Zogby and Ellison are longtime insiders who have taken leadership roles in the party, so their inclusion is not extraordinary.
Among the six Clinton backers is Wendy Sherman, a former deputy secretary of state and lead negotiator in the Iran nuclear talks. Sherman, who has spoken lovingly of her involvement in Jewish life in suburban Maryland, was hurt by criticism of the deal from Israel’s government and centrist pro-Israel organizations.
Wasserman Schultz’s picks include Lee, a member of the House of Representatives since 1998 who has been critical of Israel in her career. After the 2008-09 Gaza war, Lee joined 59 House members in a letter urging the Obama administration to pressure Israel to allow increased humanitarian relief into the strip. She also spoke against a resolution condemning the 2009 U.N. report on the war — a report that was reviled by Israel’s government and the mainstream pro-Israel community.
Another Wasserman Schultz pick is Howard Berman, who is close to the pro-Israel community. The former California congressman shepherded through far-reaching Iran sanctions in 2010 when he was chairman of the House Foreign Affairs Committee.
Elijah Cummings will be the committee’s chairman.

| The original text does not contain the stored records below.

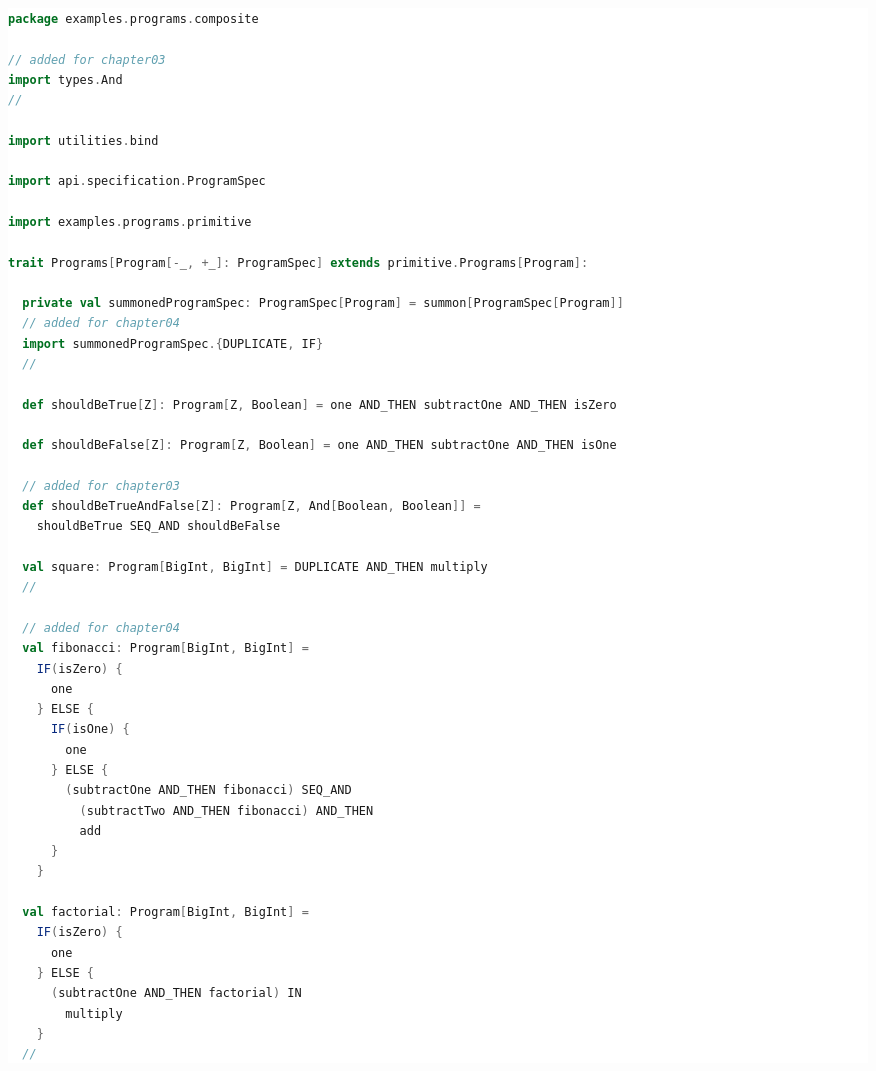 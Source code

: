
 ```scala
package examples.programs.composite

// added for chapter03
import types.And
//

import utilities.bind

import api.specification.ProgramSpec

import examples.programs.primitive

trait Programs[Program[-_, +_]: ProgramSpec] extends primitive.Programs[Program]:

  private val summonedProgramSpec: ProgramSpec[Program] = summon[ProgramSpec[Program]]
  // added for chapter04
  import summonedProgramSpec.{DUPLICATE, IF}
  //

  def shouldBeTrue[Z]: Program[Z, Boolean] = one AND_THEN subtractOne AND_THEN isZero

  def shouldBeFalse[Z]: Program[Z, Boolean] = one AND_THEN subtractOne AND_THEN isOne

  // added for chapter03
  def shouldBeTrueAndFalse[Z]: Program[Z, And[Boolean, Boolean]] =
    shouldBeTrue SEQ_AND shouldBeFalse

  val square: Program[BigInt, BigInt] = DUPLICATE AND_THEN multiply
  //

  // added for chapter04
  val fibonacci: Program[BigInt, BigInt] =
    IF(isZero) {
      one
    } ELSE {
      IF(isOne) {
        one
      } ELSE {
        (subtractOne AND_THEN fibonacci) SEQ_AND
          (subtractTwo AND_THEN fibonacci) AND_THEN
          add
      }
    }

  val factorial: Program[BigInt, BigInt] =
    IF(isZero) {
      one
    } ELSE {
      (subtractOne AND_THEN factorial) IN
        multiply
    }
  //
```
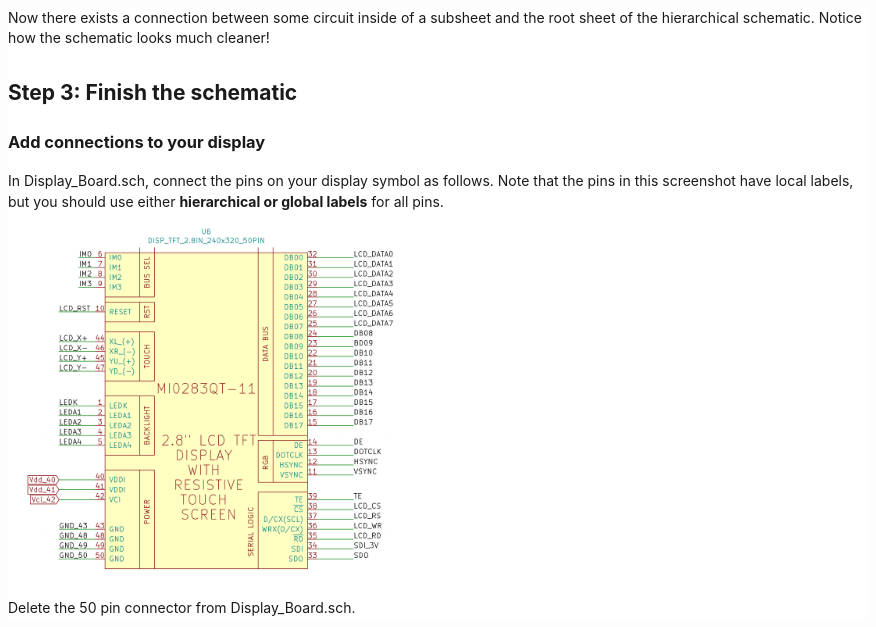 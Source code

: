 Now there exists a connection between some circuit inside of a subsheet and the root sheet of the hierarchical schematic. Notice how the schematic looks much cleaner!

## Step 3: Finish the schematic

### Add connections to your display
In Display_Board.sch, connect the pins on your display symbol as follows. Note that the pins in this screenshot have local labels, but you should use either **hierarchical or global labels** for all pins.

<img width="400" src="../../Displayboard/Images/symbol_connected.png">

Delete the 50 pin connector from Display_Board.sch.
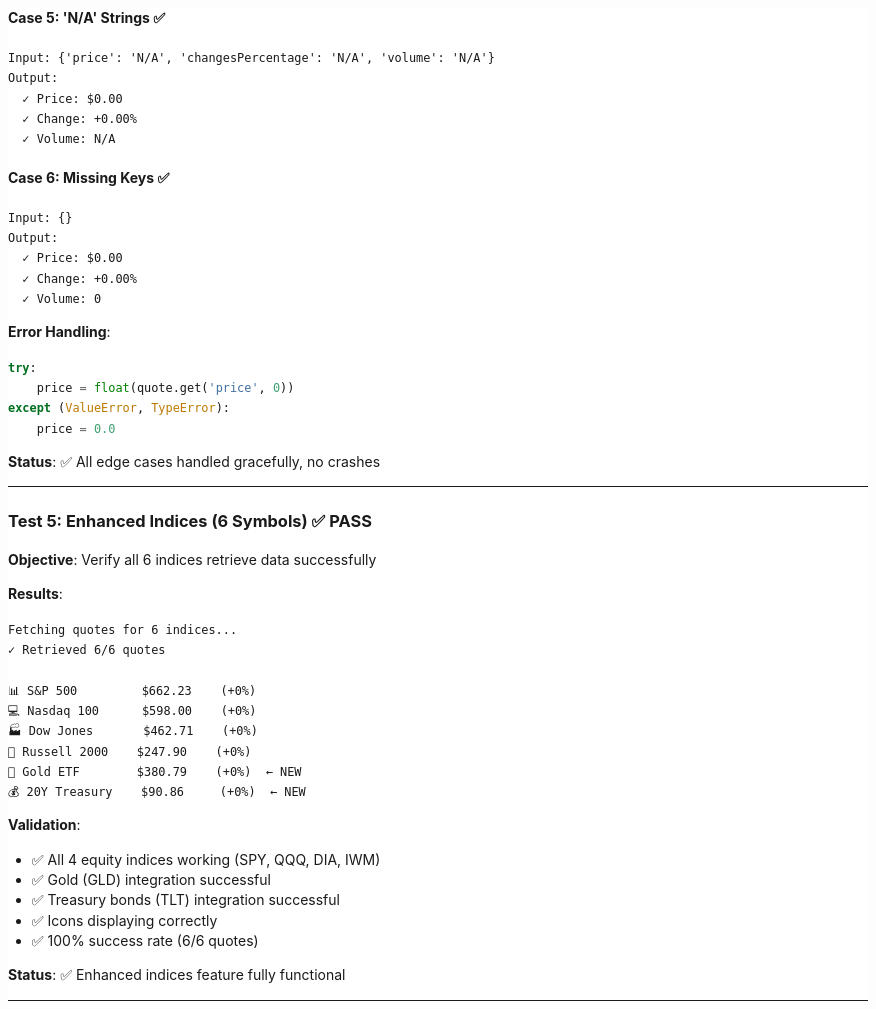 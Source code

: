 #### Case 5: 'N/A' Strings ✅
```
Input: {'price': 'N/A', 'changesPercentage': 'N/A', 'volume': 'N/A'}
Output:
  ✓ Price: $0.00
  ✓ Change: +0.00%
  ✓ Volume: N/A
```

#### Case 6: Missing Keys ✅
```
Input: {}
Output:
  ✓ Price: $0.00
  ✓ Change: +0.00%
  ✓ Volume: 0
```

**Error Handling**:
```python
try:
    price = float(quote.get('price', 0))
except (ValueError, TypeError):
    price = 0.0
```

**Status**: ✅ All edge cases handled gracefully, no crashes

---

### Test 5: Enhanced Indices (6 Symbols) ✅ PASS

**Objective**: Verify all 6 indices retrieve data successfully

**Results**:
```
Fetching quotes for 6 indices...
✓ Retrieved 6/6 quotes

📊 S&P 500         $662.23    (+0%)
💻 Nasdaq 100      $598.00    (+0%)
🏭 Dow Jones       $462.71    (+0%)
🏢 Russell 2000    $247.90    (+0%)
🥇 Gold ETF        $380.79    (+0%)  ← NEW
💰 20Y Treasury    $90.86     (+0%)  ← NEW
```

**Validation**:
- ✅ All 4 equity indices working (SPY, QQQ, DIA, IWM)
- ✅ Gold (GLD) integration successful
- ✅ Treasury bonds (TLT) integration successful
- ✅ Icons displaying correctly
- ✅ 100% success rate (6/6 quotes)

**Status**: ✅ Enhanced indices feature fully functional

--- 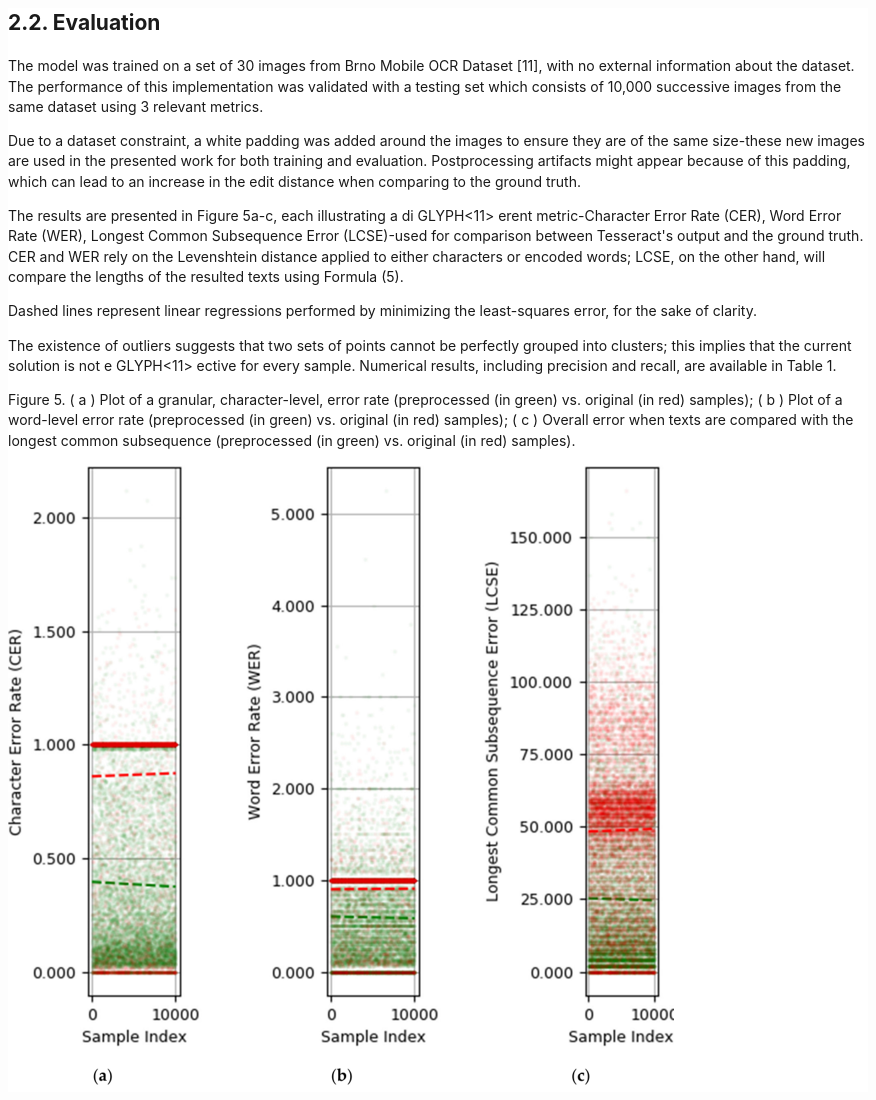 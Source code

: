 ## 2.2. Evaluation

The model was trained on a set of 30 images from Brno Mobile OCR Dataset [11], with no external information about the dataset. The performance of this implementation was validated with a testing set which consists of 10,000 successive images from the same dataset using 3 relevant metrics.

Due to a dataset constraint, a white padding was added around the images to ensure they are of the same size-these new images are used in the presented work for both training and evaluation. Postprocessing artifacts might appear because of this padding, which can lead to an increase in the edit distance when comparing to the ground truth.

The results are presented in Figure 5a-c, each illustrating a di GLYPH&lt;11&gt; erent metric-Character Error Rate (CER), Word Error Rate (WER), Longest Common Subsequence Error (LCSE)-used for comparison between Tesseract's output and the ground truth. CER and WER rely on the Levenshtein distance applied to either characters or encoded words; LCSE, on the other hand, will compare the lengths of the resulted texts using Formula (5).



Dashed lines represent linear regressions performed by minimizing the least-squares error, for the sake of clarity.

The existence of outliers suggests that two sets of points cannot be perfectly grouped into clusters; this implies that the current solution is not e GLYPH&lt;11&gt; ective for every sample. Numerical results, including precision and recall, are available in Table 1.

Figure 5. ( a ) Plot of a granular, character-level, error rate (preprocessed (in green) vs. original (in red) samples); ( b ) Plot of a word-level error rate (preprocessed (in green) vs. original (in red) samples); ( c ) Overall error when texts are compared with the longest common subsequence (preprocessed (in green) vs. original (in red) samples).

![Image](img/imagem_9.png)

The congressman from Maryland is close to his state’s Jewish community and for years has run a program sending a dozen or so black high school students from the Baltimore area to Israel.
The drafting committee will present its document to the full platform committee, which will vote on it during the convention. Usually there are few objections. In 2012, however, the drafting committee omitted from the draft platform recognition of Jerusalem as Israel’s capital. New language including the recognition was passed during the meeting of the full committee, but not without objections and boos.
All four of the House members on the drafting committee — Cummings, Lee, Ellison and Luis Gutierrez of Illinois — are endorsed by the political action committee affiliated with J Street.